People will discriminate against you just because you are young but remember age has nothing to do with it.


----------



## miniquake32 (Mar 29, 2008)

*thanks*

Thank you

I was taught by my uncle but now I surpassed his knoledge!

anyways dont be so hard on your self, I bet ur smart too!!


----------



## novacheck (Mar 30, 2008)

I got into PC's by my original XBox.  I started by modding it.  Then, once I did everything possible to it, the next step was PC's.  I am still a newcomer to the concept, but I have 3 years of formal programming training, and 3d modeling.  But most of that was in High School.  Afterwards, I was tired of computers, so I really didn't do much with them for a few years, so I was a little rusty.  But, I am slowly and surely getting better.


----------



## thoughtdisorder (Mar 30, 2008)

Hey Nova, sweet looking rig! Good for you man!


----------



## novacheck (Mar 30, 2008)

thoughtdisorder said:


> Hey Nova, sweet looking rig! Good for you man!

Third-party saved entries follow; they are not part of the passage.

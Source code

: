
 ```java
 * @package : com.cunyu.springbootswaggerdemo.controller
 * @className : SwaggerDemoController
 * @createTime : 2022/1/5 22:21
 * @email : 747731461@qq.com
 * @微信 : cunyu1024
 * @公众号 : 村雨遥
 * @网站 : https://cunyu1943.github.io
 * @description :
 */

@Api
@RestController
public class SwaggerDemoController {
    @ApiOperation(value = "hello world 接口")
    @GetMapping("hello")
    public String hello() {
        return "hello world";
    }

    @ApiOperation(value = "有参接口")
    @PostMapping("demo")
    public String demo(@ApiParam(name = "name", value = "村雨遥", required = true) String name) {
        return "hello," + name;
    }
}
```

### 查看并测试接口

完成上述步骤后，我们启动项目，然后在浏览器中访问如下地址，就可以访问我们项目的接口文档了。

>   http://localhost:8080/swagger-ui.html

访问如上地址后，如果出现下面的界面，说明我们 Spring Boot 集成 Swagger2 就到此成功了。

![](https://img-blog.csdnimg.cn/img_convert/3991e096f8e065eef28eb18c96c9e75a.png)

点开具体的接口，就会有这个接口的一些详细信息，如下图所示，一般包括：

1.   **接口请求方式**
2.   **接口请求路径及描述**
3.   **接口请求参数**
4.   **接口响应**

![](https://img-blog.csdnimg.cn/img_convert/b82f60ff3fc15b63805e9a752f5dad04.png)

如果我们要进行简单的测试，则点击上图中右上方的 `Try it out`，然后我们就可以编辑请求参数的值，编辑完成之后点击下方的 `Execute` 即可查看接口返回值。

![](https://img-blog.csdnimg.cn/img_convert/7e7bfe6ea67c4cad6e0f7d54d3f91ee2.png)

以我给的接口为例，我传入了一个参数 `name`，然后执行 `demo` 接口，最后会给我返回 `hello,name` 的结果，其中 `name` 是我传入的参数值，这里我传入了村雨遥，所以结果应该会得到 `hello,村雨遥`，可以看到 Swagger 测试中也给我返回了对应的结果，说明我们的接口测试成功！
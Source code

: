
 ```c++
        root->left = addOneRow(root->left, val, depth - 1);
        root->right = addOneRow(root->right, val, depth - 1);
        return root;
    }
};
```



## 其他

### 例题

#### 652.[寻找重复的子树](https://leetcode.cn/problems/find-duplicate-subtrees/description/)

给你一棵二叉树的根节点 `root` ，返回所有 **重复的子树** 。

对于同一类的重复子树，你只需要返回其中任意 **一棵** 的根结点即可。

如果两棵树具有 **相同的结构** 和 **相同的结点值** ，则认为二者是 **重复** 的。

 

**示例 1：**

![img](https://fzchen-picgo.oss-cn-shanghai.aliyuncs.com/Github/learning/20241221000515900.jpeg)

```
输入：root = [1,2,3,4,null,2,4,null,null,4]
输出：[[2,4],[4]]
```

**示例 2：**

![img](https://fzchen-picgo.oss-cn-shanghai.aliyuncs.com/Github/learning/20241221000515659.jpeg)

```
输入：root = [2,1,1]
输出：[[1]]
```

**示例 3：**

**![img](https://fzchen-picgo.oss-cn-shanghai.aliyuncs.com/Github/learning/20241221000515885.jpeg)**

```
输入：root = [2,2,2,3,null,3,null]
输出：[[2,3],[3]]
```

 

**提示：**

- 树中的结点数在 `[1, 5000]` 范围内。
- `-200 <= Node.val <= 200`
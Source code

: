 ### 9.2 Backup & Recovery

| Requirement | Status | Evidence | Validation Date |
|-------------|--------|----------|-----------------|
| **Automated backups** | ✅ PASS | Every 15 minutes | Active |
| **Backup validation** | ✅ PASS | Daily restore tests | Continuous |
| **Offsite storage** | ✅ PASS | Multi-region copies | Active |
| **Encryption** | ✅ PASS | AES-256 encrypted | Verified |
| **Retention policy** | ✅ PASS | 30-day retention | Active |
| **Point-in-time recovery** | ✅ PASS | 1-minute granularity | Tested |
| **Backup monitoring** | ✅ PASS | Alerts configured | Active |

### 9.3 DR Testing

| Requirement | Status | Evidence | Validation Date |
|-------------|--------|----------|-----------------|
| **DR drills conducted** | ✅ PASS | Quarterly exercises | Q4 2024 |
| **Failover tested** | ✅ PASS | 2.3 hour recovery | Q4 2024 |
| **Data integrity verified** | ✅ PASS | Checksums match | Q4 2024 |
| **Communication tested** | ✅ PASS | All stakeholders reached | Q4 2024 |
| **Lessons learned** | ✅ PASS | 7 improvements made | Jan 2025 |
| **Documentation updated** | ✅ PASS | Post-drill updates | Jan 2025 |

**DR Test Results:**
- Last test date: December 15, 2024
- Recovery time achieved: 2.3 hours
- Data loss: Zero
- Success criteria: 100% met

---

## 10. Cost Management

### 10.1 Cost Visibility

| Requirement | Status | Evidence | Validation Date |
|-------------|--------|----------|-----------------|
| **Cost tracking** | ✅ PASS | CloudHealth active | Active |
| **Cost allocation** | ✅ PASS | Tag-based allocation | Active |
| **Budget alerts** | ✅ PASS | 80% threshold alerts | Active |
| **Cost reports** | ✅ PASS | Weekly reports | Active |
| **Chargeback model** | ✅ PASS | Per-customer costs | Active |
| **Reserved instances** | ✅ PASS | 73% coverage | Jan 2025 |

Thanks.  I love it when I do something right!!!


----------



## DaedalusHelios (Mar 30, 2008)

Do another run of 3dmark06!


----------



## novacheck (Mar 30, 2008)

I thought I would go ahead and get this in before I went to bed.  I cheated a little.  But I was being a little more realistic on my end.  I play most of my games at 1280x720, so I thought I would run my tests at that.  Everything else was set at default settings.


----------



## miniquake32 (Mar 30, 2008)

Wow nova good job on the 3dmark!!


----------



## novacheck (Mar 30, 2008)

miniquake32 said:


> Wow nova good job on the 3dmark!!


And I thought it was a low score.  Thanks man.


----------



## JrRacinFan (Mar 30, 2008)

TBH, That isn't bad at all. Considering the only game you won't be playing @ 1280x720 is Crysis.


----------



## miniquake32 (Mar 30, 2008)

I just ran 3dmark and got 291....................


----------



## novacheck (Mar 30, 2008)

I can't even run Crysis as it is.  At the lowest settings, I average 8 FPS.


----------



## Jimmy 2004 (Mar 30, 2008)

novacheck said:


> I can't even run Crysis as it is.  At the lowest settings, I average 8 FPS.

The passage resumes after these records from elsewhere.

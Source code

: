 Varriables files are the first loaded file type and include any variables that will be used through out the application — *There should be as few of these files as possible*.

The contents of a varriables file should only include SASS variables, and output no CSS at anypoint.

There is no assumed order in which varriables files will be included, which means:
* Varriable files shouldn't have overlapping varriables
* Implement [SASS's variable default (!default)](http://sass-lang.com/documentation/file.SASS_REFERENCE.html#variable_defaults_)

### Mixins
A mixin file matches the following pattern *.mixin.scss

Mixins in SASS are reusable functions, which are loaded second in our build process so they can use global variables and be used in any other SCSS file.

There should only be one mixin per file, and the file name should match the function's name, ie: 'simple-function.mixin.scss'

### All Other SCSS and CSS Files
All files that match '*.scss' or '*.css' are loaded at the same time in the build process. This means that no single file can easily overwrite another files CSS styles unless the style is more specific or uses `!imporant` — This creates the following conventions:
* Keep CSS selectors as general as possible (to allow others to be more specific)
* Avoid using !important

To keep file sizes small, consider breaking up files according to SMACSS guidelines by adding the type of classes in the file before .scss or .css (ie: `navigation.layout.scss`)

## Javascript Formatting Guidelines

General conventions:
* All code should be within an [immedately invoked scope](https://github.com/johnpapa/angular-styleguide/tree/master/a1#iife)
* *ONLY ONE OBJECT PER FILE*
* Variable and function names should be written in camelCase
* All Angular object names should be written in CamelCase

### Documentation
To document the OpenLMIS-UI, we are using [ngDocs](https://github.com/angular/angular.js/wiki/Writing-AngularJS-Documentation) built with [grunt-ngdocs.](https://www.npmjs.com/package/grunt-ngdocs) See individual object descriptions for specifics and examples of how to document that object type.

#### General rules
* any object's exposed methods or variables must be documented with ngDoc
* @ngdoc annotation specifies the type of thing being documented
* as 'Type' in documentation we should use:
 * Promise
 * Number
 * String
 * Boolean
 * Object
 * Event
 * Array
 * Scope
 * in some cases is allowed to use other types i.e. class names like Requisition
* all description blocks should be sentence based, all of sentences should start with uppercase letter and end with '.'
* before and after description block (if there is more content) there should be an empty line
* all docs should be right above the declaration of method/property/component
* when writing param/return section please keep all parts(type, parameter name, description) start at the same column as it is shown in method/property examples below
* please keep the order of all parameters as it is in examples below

Really? Even I get way better than that, and I score less in 3Dmark...


----------



## novacheck (Mar 30, 2008)

What kind of card do you have?


----------



## DaedalusHelios (Mar 30, 2008)

He has an X800 GTO.

3dmark is made up of 3 scores that total together and create your actual score.

Novacheck, your CPU score will be much higher than his but your two other scores which make up your total 3dmark should be a bit lower. Its just your total is higher.


----------



## novacheck (Mar 30, 2008)

My bad.  I keep forgetting to look in the System Specs.


----------



## Scrizz (Mar 30, 2008)

miniquake32 said:


> you will see Mr.Scrizz



I'm not trying to put you down, just  at the spelling


----------



## miniquake32 (Mar 31, 2008)

*sorry*

 sorry I misunderstood............


----------



## cdawall (Mar 31, 2008)

novacheck said:


> I can't even run Crysis as it is.  At the lowest settings, I average 8 FPS.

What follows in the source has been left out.